U.S. diplomats worldwide have been ordered to stop processing visa applications for Afghan nationals, effectively pausing the Special Immigrant Visa (SIV) program for Afghans who assisted U.S. forces, according to a State Department cable reviewed by reporters.
The cable, distributed to all U.S. diplomatic posts, instructs consular officers that, effective immediately, they must refuse immigrant and non-immigrant visa applications from Afghan nationals, explicitly including SIV applicants. The guidance directs posts to reverse and cancel any authorized visas that have not been printed, destroy printed visas, and amend the related cases in the system as rejected.

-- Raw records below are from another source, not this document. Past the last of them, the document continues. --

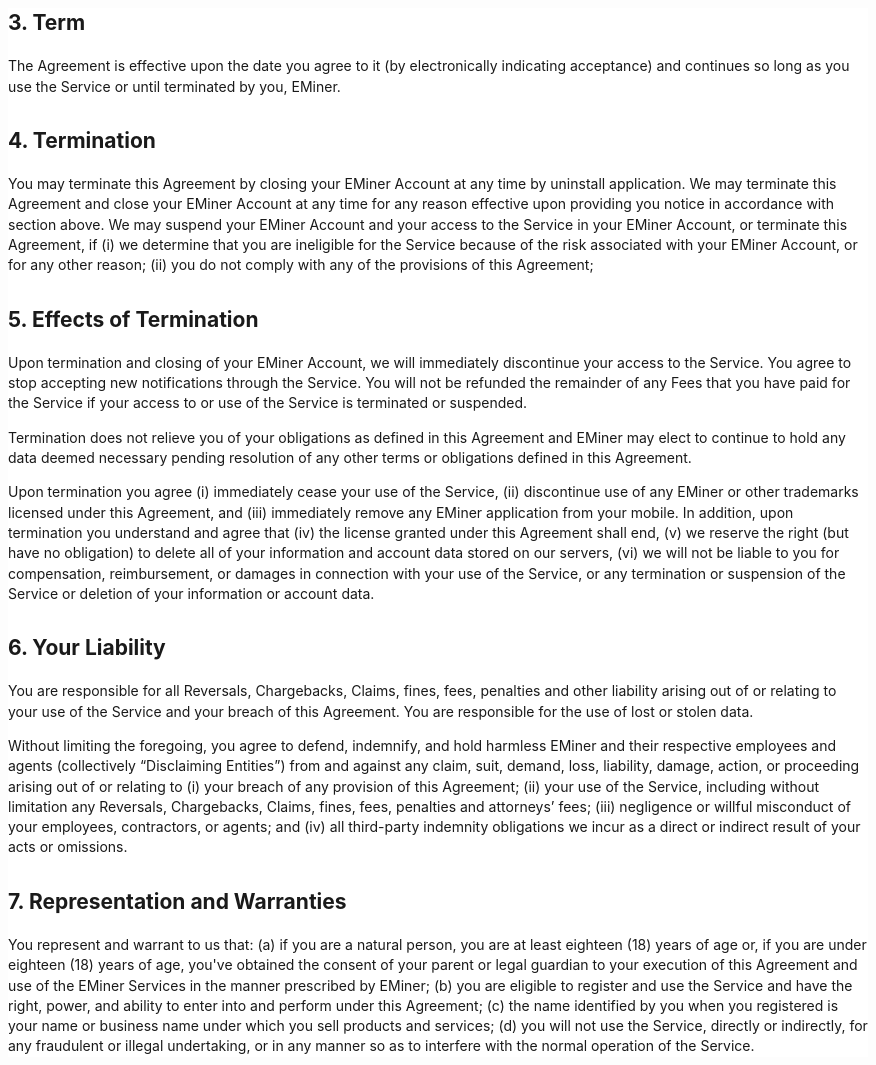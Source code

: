 ## 3. Term

The Agreement is effective upon the date you agree to it (by electronically indicating acceptance) and continues so long as you use the Service or until terminated by you, EMiner.

## 4. Termination

You may terminate this Agreement by closing your EMiner Account at any time by uninstall application. We may terminate this Agreement and close your EMiner Account at any time for any reason effective upon providing you notice in accordance with section above. We may suspend your EMiner Account and your access to the Service in your EMiner Account, or terminate this Agreement, if (i) we determine that you are ineligible for the Service because of the risk associated with your EMiner Account, or for any other reason; (ii) you do not comply with any of the provisions of this Agreement;

## 5. Effects of Termination

Upon termination and closing of your EMiner Account, we will immediately discontinue your access to the Service. You agree to stop accepting new notifications through the Service. You will not be refunded the remainder of any Fees that you have paid for the Service if your access to or use of the Service is terminated or suspended.

Termination does not relieve you of your obligations as defined in this Agreement and EMiner may elect to continue to hold any data deemed necessary pending resolution of any other terms or obligations defined in this Agreement.

Upon termination you agree (i) immediately cease your use of the Service, (ii) discontinue use of any EMiner or other trademarks licensed under this Agreement, and (iii) immediately remove any EMiner application from your mobile. In addition, upon termination you understand and agree that (iv) the license granted under this Agreement shall end, (v) we reserve the right (but have no obligation) to delete all of your information and account data stored on our servers, (vi) we will not be liable to you for compensation, reimbursement, or damages in connection with your use of the Service, or any termination or suspension of the Service or deletion of your information or account data.

## 6. Your Liability

You are responsible for all Reversals, Chargebacks, Claims, fines, fees, penalties and other liability arising out of or relating to your use of the Service and your breach of this Agreement. You are responsible for the use of lost or stolen data.

Without limiting the foregoing, you agree to defend, indemnify, and hold harmless EMiner and their respective employees and agents (collectively “Disclaiming Entities”) from and against any claim, suit, demand, loss, liability, damage, action, or proceeding arising out of or relating to (i) your breach of any provision of this Agreement; (ii) your use of the Service, including without limitation any Reversals, Chargebacks, Claims, fines, fees, penalties and attorneys’ fees; (iii) negligence or willful misconduct of your employees, contractors, or agents; and (iv) all third-party indemnity obligations we incur as a direct or indirect result of your acts or omissions.

## 7. Representation and Warranties

You represent and warrant to us that: (a) if you are a natural person, you are at least eighteen (18) years of age or, if you are under eighteen (18) years of age, you've obtained the consent of your parent or legal guardian to your execution of this Agreement and use of the EMiner Services in the manner prescribed by EMiner; (b) you are eligible to register and use the Service and have the right, power, and ability to enter into and perform under this Agreement; (c) the name identified by you when you registered is your name or business name under which you sell products and services; (d) you will not use the Service, directly or indirectly, for any fraudulent or illegal undertaking, or in any manner so as to interfere with the normal operation of the Service.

The move follows a shooting in Washington, D.C., in which a former member of a CIA-backed Afghan unit was accused of opening fire on two U.S. National Guard soldiers; one of the soldiers later died. Officials said the temporary suspension is intended to allow additional checks to verify applicants' identities and eligibility under U.S. law.
The State Department pointed reporters to a statement posted on platform X by Senator Marco Rubio in which he said visa issuance for individuals traveling on Afghan passports would be "paused." A volunteer group that supports Afghan allies described the memo as part of a broader effort to limit Afghan entries into the United States. Shawn VanDiver, president of the support group AfghanEvac, said, "There is no doubt this is the outcome they have been driving toward for months."

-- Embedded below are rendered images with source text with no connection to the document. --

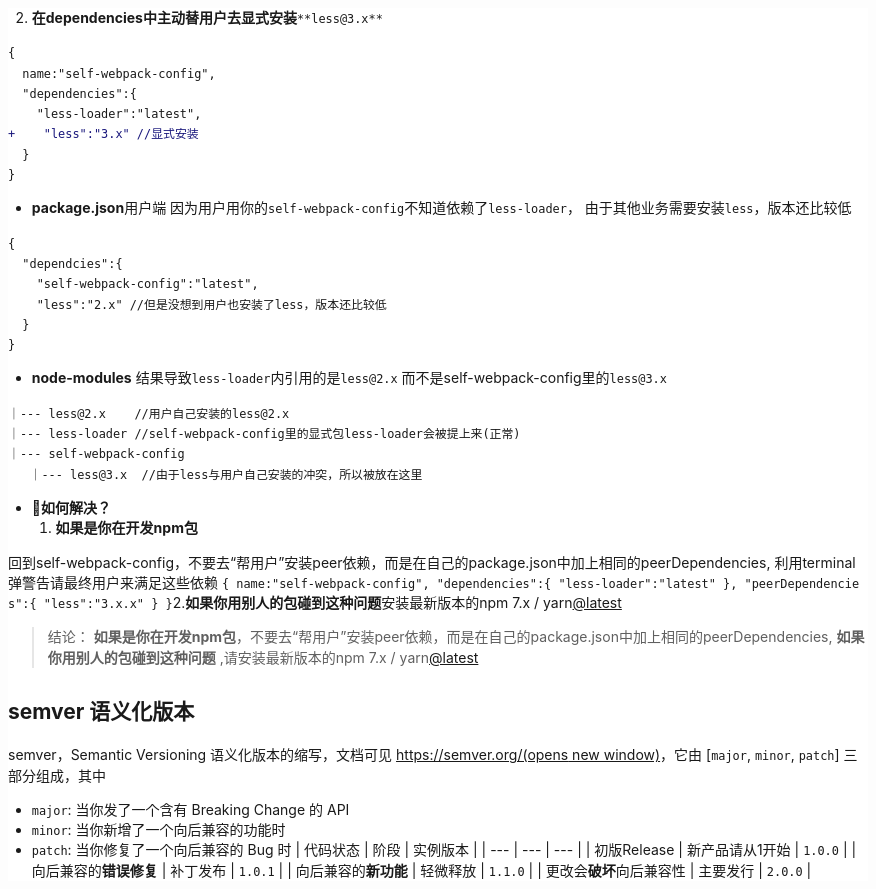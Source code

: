    2. **在dependencies中主动替用户去显式安装**`**less@3.x**` 
```diff
{
  name:"self-webpack-config",
  "dependencies":{
    "less-loader":"latest",
+    "less":"3.x" //显式安装
  }     
}
```

-  **package.json**用户端
因为用户用你的`self-webpack-config`不知道依赖了`less-loader`，
由于其他业务需要安装`less`，版本还比较低  
```
{
  "dependcies":{
    "self-webpack-config":"latest",
    "less":"2.x" //但是没想到用户也安装了less，版本还比较低
  }
}
```

-  **node-modules**
结果导致`less-loader`内引用的是`less@2.x` 而不是self-webpack-config里的`less@3.x`  
```
｜--- less@2.x    //用户自己安装的less@2.x
｜--- less-loader //self-webpack-config里的显式包less-loader会被提上来(正常)
｜--- self-webpack-config
   ｜--- less@3.x  //由于less与用户自己安装的冲突，所以被放在这里
```

-  **🚩如何解决？** 
   1. **如果是你在开发npm包**

回到self-webpack-config，不要去“帮用户”安装peer依赖，而是在自己的package.json中加上相同的peerDependencies,
利用terminal弹警告请最终用户来满足这些依赖
`{ name:"self-webpack-config", "dependencies":{ "less-loader":"latest" }, "peerDependencies":{ "less":"3.x.x" } }`2.**如果你用别人的包碰到这种问题**安装最新版本的npm 7.x / yarn[@latest ](/latest )

> 结论：
**如果是你在开发npm包**，不要去“帮用户”安装peer依赖，而是在自己的package.json中加上相同的peerDependencies,
**如果你用别人的包碰到这种问题** ,请安装最新版本的npm 7.x / yarn[@latest ](/latest ) 


## semver 语义化版本 
semver，Semantic Versioning 语义化版本的缩写，文档可见 [https://semver.org/(opens new window)](https://semver.org/)，它由 [`major`, `minor`, `patch`] 三部分组成，其中

- `major`: 当你发了一个含有 Breaking Change 的 API
- `minor`: 当你新增了一个向后兼容的功能时
- `patch`: 当你修复了一个向后兼容的 Bug 时
| 代码状态 | 阶段 | 实例版本 |
| --- | --- | --- |
| 初版Release | 新产品请从1开始 | `1.0.0` |
| 向后兼容的**错误修复** | 补丁发布 | `1.0.1` |
| 向后兼容的**新功能** | 轻微释放 | `1.1.0` |
| 更改会**破坏**向后兼容性 | 主要发行 | `2.0.0` |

U.S. Citizenship and Immigration Services had already announced an indefinite halt earlier in the week to processing immigration petitions filed by Afghan nationals. Advocates estimate that roughly 200,000 Afghans entered the United States through refugee and special visa programs through 2021, and that applications for about 265,000 Afghans remain pending outside the United States, including approximately 180,000 people in the SIV pipeline.
The directive says appointments already scheduled for Afghan applicants will remain on the docket, but consular officers must refuse visas at those interviews. The administration stated the suspension is a temporary measure to ensure proper identity verification and legal eligibility; however, critics warn it will leave many vulnerable allies in prolonged limbo.
Since taking office in January, President Trump has emphasized stricter immigration enforcement, and the measures announced after the Washington attack appear to increase attention on legal immigration pathways as well as border enforcement.